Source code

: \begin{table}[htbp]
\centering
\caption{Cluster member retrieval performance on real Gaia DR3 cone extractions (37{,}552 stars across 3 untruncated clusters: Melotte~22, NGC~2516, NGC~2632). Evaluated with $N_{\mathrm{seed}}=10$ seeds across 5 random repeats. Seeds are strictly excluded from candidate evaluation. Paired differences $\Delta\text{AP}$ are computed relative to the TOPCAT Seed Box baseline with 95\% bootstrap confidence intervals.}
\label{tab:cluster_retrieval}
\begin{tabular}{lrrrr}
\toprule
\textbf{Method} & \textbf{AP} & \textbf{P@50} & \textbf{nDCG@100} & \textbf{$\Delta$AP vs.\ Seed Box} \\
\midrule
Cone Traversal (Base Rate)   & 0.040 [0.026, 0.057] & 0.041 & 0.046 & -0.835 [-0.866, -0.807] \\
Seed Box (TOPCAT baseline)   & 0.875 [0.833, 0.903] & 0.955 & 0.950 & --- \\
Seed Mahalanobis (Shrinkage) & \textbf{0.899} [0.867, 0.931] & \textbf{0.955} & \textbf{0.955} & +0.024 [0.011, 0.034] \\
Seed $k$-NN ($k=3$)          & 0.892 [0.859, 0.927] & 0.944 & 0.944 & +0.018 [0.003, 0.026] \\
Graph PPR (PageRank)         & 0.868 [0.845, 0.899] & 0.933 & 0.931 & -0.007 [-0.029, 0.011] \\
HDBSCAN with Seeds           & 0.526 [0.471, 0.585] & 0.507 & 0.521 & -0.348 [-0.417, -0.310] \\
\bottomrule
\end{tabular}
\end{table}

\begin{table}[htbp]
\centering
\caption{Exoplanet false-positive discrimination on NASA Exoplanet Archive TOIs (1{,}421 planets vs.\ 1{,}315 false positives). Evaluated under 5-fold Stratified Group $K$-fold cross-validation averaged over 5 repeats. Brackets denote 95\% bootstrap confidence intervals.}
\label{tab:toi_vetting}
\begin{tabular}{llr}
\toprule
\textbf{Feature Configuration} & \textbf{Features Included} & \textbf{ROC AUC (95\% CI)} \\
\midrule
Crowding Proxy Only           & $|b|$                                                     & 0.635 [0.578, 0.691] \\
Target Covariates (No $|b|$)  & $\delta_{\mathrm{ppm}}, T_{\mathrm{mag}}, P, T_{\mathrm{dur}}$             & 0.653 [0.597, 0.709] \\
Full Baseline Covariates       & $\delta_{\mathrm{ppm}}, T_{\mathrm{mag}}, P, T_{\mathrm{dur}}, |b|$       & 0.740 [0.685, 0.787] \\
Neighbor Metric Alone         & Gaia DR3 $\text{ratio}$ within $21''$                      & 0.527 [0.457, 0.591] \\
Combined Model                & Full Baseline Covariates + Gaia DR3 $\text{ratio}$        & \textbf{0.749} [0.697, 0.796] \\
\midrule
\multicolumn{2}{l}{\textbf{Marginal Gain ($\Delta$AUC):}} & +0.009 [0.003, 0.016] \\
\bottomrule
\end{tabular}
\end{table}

EXERCISE DIRECTIONS
Nothing is to be left out; reproduce each record exactly.

EXERCISE SOLUTION
Source code

: \begin{table}[htbp]
\centering
\caption{Cluster member retrieval performance on real Gaia DR3 cone extractions (37{,}552 stars across 3 untruncated clusters: Melotte~22, NGC~2516, NGC~2632). Evaluated with $N_{\mathrm{seed}}=10$ seeds across 5 random repeats. Seeds are strictly excluded from candidate evaluation. Paired differences $\Delta\text{AP}$ are computed relative to the TOPCAT Seed Box baseline with 95\% bootstrap confidence intervals.}
\label{tab:cluster_retrieval}
\begin{tabular}{lrrrr}
\toprule
\textbf{Method} & \textbf{AP} & \textbf{P@50} & \textbf{nDCG@100} & \textbf{$\Delta$AP vs.\ Seed Box} \\
\midrule
Cone Traversal (Base Rate)   & 0.040 [0.026, 0.057] & 0.041 & 0.046 & -0.835 [-0.866, -0.807] \\
Seed Box (TOPCAT baseline)   & 0.875 [0.833, 0.903] & 0.955 & 0.950 & --- \\
Seed Mahalanobis (Shrinkage) & \textbf{0.899} [0.867, 0.931] & \textbf{0.955} & \textbf{0.955} & +0.024 [0.011, 0.034] \\
Seed $k$-NN ($k=3$)          & 0.892 [0.859, 0.927] & 0.944 & 0.944 & +0.018 [0.003, 0.026] \\
Graph PPR (PageRank)         & 0.868 [0.845, 0.899] & 0.933 & 0.931 & -0.007 [-0.029, 0.011] \\
HDBSCAN with Seeds           & 0.526 [0.471, 0.585] & 0.507 & 0.521 & -0.348 [-0.417, -0.310] \\
\bottomrule
\end{tabular}
\end{table}

\begin{table}[htbp]
\centering
\caption{Exoplanet false-positive discrimination on NASA Exoplanet Archive TOIs (1{,}421 planets vs.\ 1{,}315 false positives). Evaluated under 5-fold Stratified Group $K$-fold cross-validation averaged over 5 repeats. Brackets denote 95\% bootstrap confidence intervals.}
\label{tab:toi_vetting}
\begin{tabular}{llr}
\toprule
\textbf{Feature Configuration} & \textbf{Features Included} & \textbf{ROC AUC (95\% CI)} \\
\midrule
Crowding Proxy Only           & $|b|$                                                     & 0.635 [0.578, 0.691] \\
Target Covariates (No $|b|$)  & $\delta_{\mathrm{ppm}}, T_{\mathrm{mag}}, P, T_{\mathrm{dur}}$             & 0.653 [0.597, 0.709] \\
Full Baseline Covariates       & $\delta_{\mathrm{ppm}}, T_{\mathrm{mag}}, P, T_{\mathrm{dur}}, |b|$       & 0.740 [0.685, 0.787] \\
Neighbor Metric Alone         & Gaia DR3 $\text{ratio}$ within $21''$                      & 0.527 [0.457, 0.591] \\
Combined Model                & Full Baseline Covariates + Gaia DR3 $\text{ratio}$        & \textbf{0.749} [0.697, 0.796] \\
\midrule
\multicolumn{2}{l}{\textbf{Marginal Gain ($\Delta$AUC):}} & +0.009 [0.003, 0.016] \\
\bottomrule
\end{tabular}
\end{table}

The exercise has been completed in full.